### RECORDS FOR PROCESSING
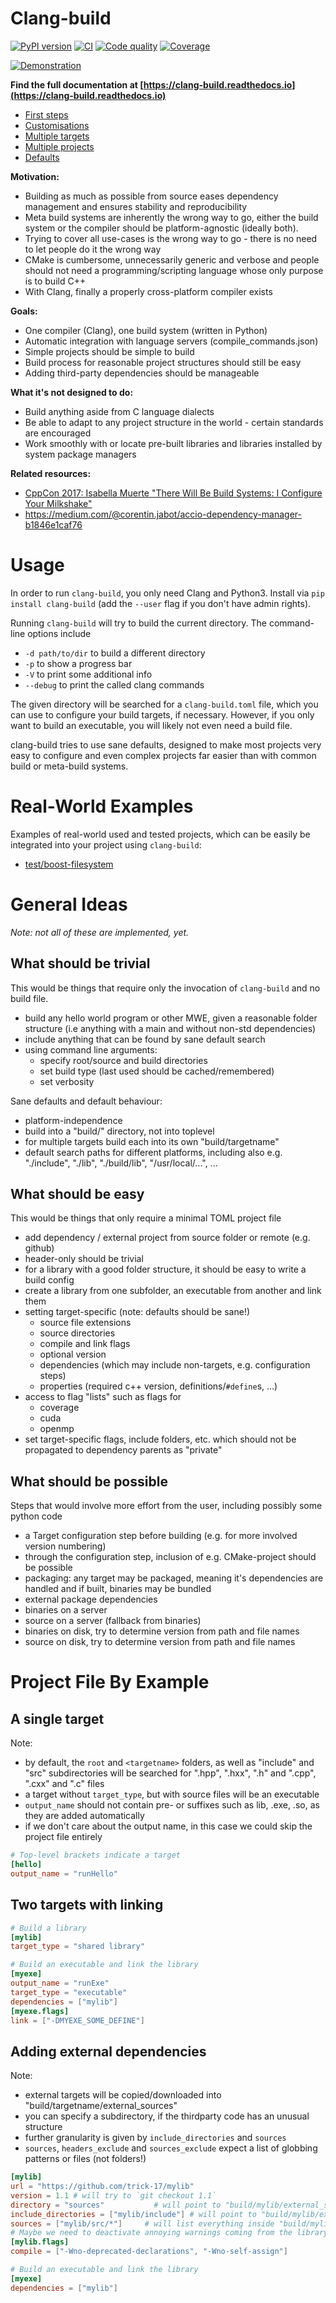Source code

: Clang-build
==================================================================

[![PyPI version](https://badge.fury.io/py/clang-build.svg)](https://badge.fury.io/py/clang-build)
[![CI](https://github.com/Trick-17/clang-build/actions/workflows/ci.yml/badge.svg)](https://github.com/Trick-17/clang-build/actions/workflows/ci.yml)
[![Code quality](https://api.codacy.com/project/badge/Grade/2bcc761ed19844c48f92f7779e2cf67f)](https://www.codacy.com/app/Trick-17/clang-build?utm_source=github.com&amp;utm_medium=referral&amp;utm_content=Trick-17/clang-build&amp;utm_campaign=Badge_Grade)
[![Coverage](https://codecov.io/gh/Trick-17/clang-build/branch/master/graph/badge.svg)](https://codecov.io/gh/Trick-17/clang-build)

[![Demonstration](https://thumbs.gfycat.com/BewitchedAshamedDeermouse-size_restricted.gif)]()

**Find the full documentation at [https://clang-build.readthedocs.io](https://clang-build.readthedocs.io)**

- [First steps](https://clang-build.readthedocs.io/en/latest/user_guide/first_steps.html)
- [Customisations](https://clang-build.readthedocs.io/en/latest/user_guide/customisations.html)
- [Multiple targets](https://clang-build.readthedocs.io/en/documentation/user_guide/multiple_targets.html)
- [Multiple projects](https://clang-build.readthedocs.io/en/documentation/user_guide/multiple_projects.html)
- [Defaults](https://clang-build.readthedocs.io/en/documentation/user_guide/defaults.html)

**Motivation:**

- Building as much as possible from source eases dependency management and
  ensures stability and reproducibility
- Meta build systems are inherently the wrong way to go, either the build
  system or the compiler should be platform-agnostic (ideally both).
- Trying to cover all use-cases is the wrong way to go - there is no need to
  let people do it the wrong way
- CMake is cumbersome, unnecessarily generic and verbose and people should not
  need a programming/scripting language whose only purpose is to build C++
- With Clang, finally a properly cross-platform compiler exists

**Goals:**

- One compiler (Clang), one build system (written in Python)
- Automatic integration with language servers (compile_commands.json)
- Simple projects should be simple to build
- Build process for reasonable project structures should still be easy
- Adding third-party dependencies should be manageable

**What it's not designed to do:**

- Build anything aside from C language dialects
- Be able to adapt to any project structure in the world - certain standards are encouraged
- Work smoothly with or locate pre-built libraries and libraries installed by system package managers

**Related resources:**

- [CppCon 2017: Isabella Muerte "There Will Be Build Systems: I Configure Your Milkshake"](https://www.youtube.com/watch?v=7THzO-D0ta4)
- https://medium.com/@corentin.jabot/accio-dependency-manager-b1846e1caf76


Usage
==================================================================

In order to run `clang-build`, you only need Clang and Python3.
Install via `pip install clang-build` (add the `--user` flag if you don't have admin rights).

Running `clang-build` will try to build the current directory.
The command-line options include

- `-d path/to/dir` to build a different directory
- `-p` to show a progress bar
- `-V` to print some additional info
- `--debug` to print the called clang commands

The given directory will be searched for a `clang-build.toml` file, which you can use to configure
your build targets, if necessary. However, if you only want to build an executable, you will
likely not even need a build file.

clang-build tries to use sane defaults, designed to make most projects very easy to configure
and even complex projects far easier than with common build or meta-build systems.


Real-World Examples
==================================================================

Examples of real-world used and tested projects, which can be easily be integrated
into your project using `clang-build`:

- [test/boost-filesystem](https://github.com/Trick-17/clang-build/tree/master/test/boost-filesystem)


General Ideas
==================================================================
*Note: not all of these are implemented, yet.*

What should be trivial
------------------------------------------------------------------

This would be things that require only the invocation of `clang-build`
and no build file.

- build any hello world program or other MWE, given a reasonable folder
  structure (i.e anything with a main and without non-std dependencies)
- include anything that can be found by sane default search
- using command line arguments:
  - specify root/source and build directories
  - set build type (last used should be cached/remembered)
  - set verbosity

Sane defaults and default behaviour:

- platform-independence
- build into a "build/" directory, not into toplevel
- for multiple targets build each into its own "build/targetname"
- default search paths for different platforms, including also e.g.
  "./include", "./lib", "./build/lib", "/usr/local/...", ...

What should be easy
------------------------------------------------------------------

This would be things that only require a minimal TOML project file

- add dependency / external project from source folder or remote (e.g.
  github)
- header-only should be trivial
- for a library with a good folder structure, it should be easy to
  write a build config
- create a library from one subfolder, an executable from another and
  link them
- setting target-specific (note: defaults should be sane!)
  - source file extensions
  - source directories
  - compile and link flags
  - optional version
  - dependencies (which may include non-targets, e.g. configuration
  steps)
  - properties (required c++ version, definitions/`#define`s, ...)
- access to flag "lists" such as flags for
  - coverage
  - cuda
  - openmp
- set target-specific flags, include folders, etc. which should not be
  propagated to dependency parents as "private"

What should be possible
------------------------------------------------------------------

Steps that would involve more effort from the user, including possibly
some python code

- a Target configuration step before building (e.g. for more involved
  version numbering)
- through the configuration step, inclusion of e.g. CMake-project
  should be possible
- packaging: any target may be packaged, meaning it's dependencies are
  handled and if built, binaries may be bundled
- external package dependencies
- binaries on a server
- source on a server (fallback from binaries)
- binaries on disk, try to determine version from path and file names
- source on disk, try to determine version from path and file names


Project File By Example
==================================================================

A single target
------------------------------------------------------------------

Note:

- by default, the `root` and `<targetname>` folders, as well as "include" and "src" subdirectories
  will be searched for ".hpp", ".hxx", ".h" and ".cpp", ".cxx" and ".c" files
- a target without `target_type`, but with source files will be an executable
- `output_name` should not contain pre- or suffixes such as lib, .exe, .so, as they are added automatically
- if we don't care about the output name, in this case we could skip the project file entirely

```toml
# Top-level brackets indicate a target
[hello]
output_name = "runHello"
```

Two targets with linking
------------------------------------------------------------------

```toml
# Build a library
[mylib]
target_type = "shared library"

# Build an executable and link the library
[myexe]
output_name = "runExe"
target_type = "executable"
dependencies = ["mylib"]
[myexe.flags]
link = ["-DMYEXE_SOME_DEFINE"]
```

Adding external dependencies
------------------------------------------------------------------

Note:

- external targets will be copied/downloaded into "build/targetname/external_sources"
- you can specify a subdirectory, if the thirdparty code has an unusual structure
- further granularity is given by `include_directories` and `sources`
- `sources`, `headers_exclude` and `sources_exclude` expect a list of globbing patterns or files (not folders!)

```toml
[mylib]
url = "https://github.com/trick-17/mylib"
version = 1.1 # will try to `git checkout 1.1`
directory = "sources"           # will point to "build/mylib/external_sources/sources"
include_directories = ["mylib/include"] # will point to "build/mylib/external_sources/sources/mylib/include"
sources = ["mylib/src/*"]     # will list everything inside "build/mylib/external_sources/sources/mylib/src"
# Maybe we need to deactivate annoying warnings coming from the library
[mylib.flags]
compile = ["-Wno-deprecated-declarations", "-Wno-self-assign"]

# Build an executable and link the library
[myexe]
dependencies = ["mylib"]
```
######
* [WHAT THE TASK REQUIRES]: Set down again, word for word, the stretch of records from the line with "- Building as" to the line with "- Simple projects should be simple to build", both of those lines included.

* [EXERCISE RESULT]:
- Building as much as possible from source eases dependency management and
  ensures stability and reproducibility
- Meta build systems are inherently the wrong way to go, either the build
  system or the compiler should be platform-agnostic (ideally both).
- Trying to cover all use-cases is the wrong way to go - there is no need to
  let people do it the wrong way
- CMake is cumbersome, unnecessarily generic and verbose and people should not
  need a programming/scripting language whose only purpose is to build C++
- With Clang, finally a properly cross-platform compiler exists

**Goals:**

- One compiler (Clang), one build system (written in Python)
- Automatic integration with language servers (compile_commands.json)
- Simple projects should be simple to build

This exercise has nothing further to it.